:: RECORDS FOR THE EXERCISE ::
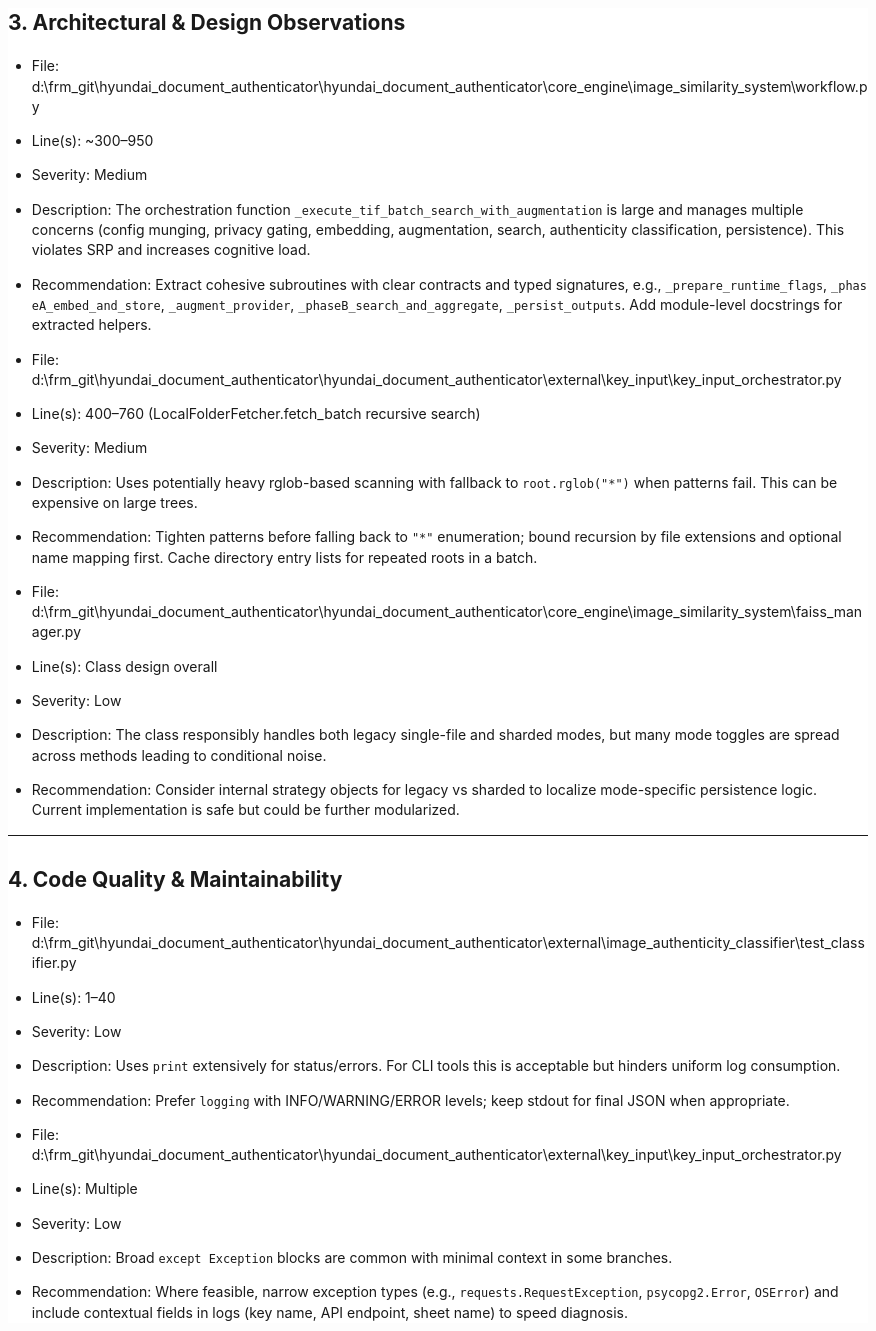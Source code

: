 
## 3. Architectural & Design Observations

- File: d:\\frm_git\\hyundai_document_authenticator\\hyundai_document_authenticator\\core_engine\\image_similarity_system\\workflow.py
- Line(s): ~300–950
- Severity: Medium
- Description: The orchestration function `_execute_tif_batch_search_with_augmentation` is large and manages multiple concerns (config munging, privacy gating, embedding, augmentation, search, authenticity classification, persistence). This violates SRP and increases cognitive load.
- Recommendation: Extract cohesive subroutines with clear contracts and typed signatures, e.g., `_prepare_runtime_flags`, `_phaseA_embed_and_store`, `_augment_provider`, `_phaseB_search_and_aggregate`, `_persist_outputs`. Add module-level docstrings for extracted helpers.

- File: d:\\frm_git\\hyundai_document_authenticator\\hyundai_document_authenticator\\external\\key_input\\key_input_orchestrator.py
- Line(s): 400–760 (LocalFolderFetcher.fetch_batch recursive search)
- Severity: Medium
- Description: Uses potentially heavy rglob-based scanning with fallback to `root.rglob("*")` when patterns fail. This can be expensive on large trees.
- Recommendation: Tighten patterns before falling back to `"*"` enumeration; bound recursion by file extensions and optional name mapping first. Cache directory entry lists for repeated roots in a batch.

- File: d:\\frm_git\\hyundai_document_authenticator\\hyundai_document_authenticator\\core_engine\\image_similarity_system\\faiss_manager.py
- Line(s): Class design overall
- Severity: Low
- Description: The class responsibly handles both legacy single-file and sharded modes, but many mode toggles are spread across methods leading to conditional noise.
- Recommendation: Consider internal strategy objects for legacy vs sharded to localize mode-specific persistence logic. Current implementation is safe but could be further modularized.

---

## 4. Code Quality & Maintainability

- File: d:\\frm_git\\hyundai_document_authenticator\\hyundai_document_authenticator\\external\\image_authenticity_classifier\\test_classifier.py
- Line(s): 1–40
- Severity: Low
- Description: Uses `print` extensively for status/errors. For CLI tools this is acceptable but hinders uniform log consumption.
- Recommendation: Prefer `logging` with INFO/WARNING/ERROR levels; keep stdout for final JSON when appropriate.

- File: d:\\frm_git\\hyundai_document_authenticator\\hyundai_document_authenticator\\external\\key_input\\key_input_orchestrator.py
- Line(s): Multiple
- Severity: Low
- Description: Broad `except Exception` blocks are common with minimal context in some branches.
- Recommendation: Where feasible, narrow exception types (e.g., `requests.RequestException`, `psycopg2.Error`, `OSError`) and include contextual fields in logs (key name, API endpoint, sheet name) to speed diagnosis.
:::
BRIEF
The word "persistence" may occur in lines of the records. Report how many such lines there are, giving only the number.

ANSWER TO THIS PROBLEM
2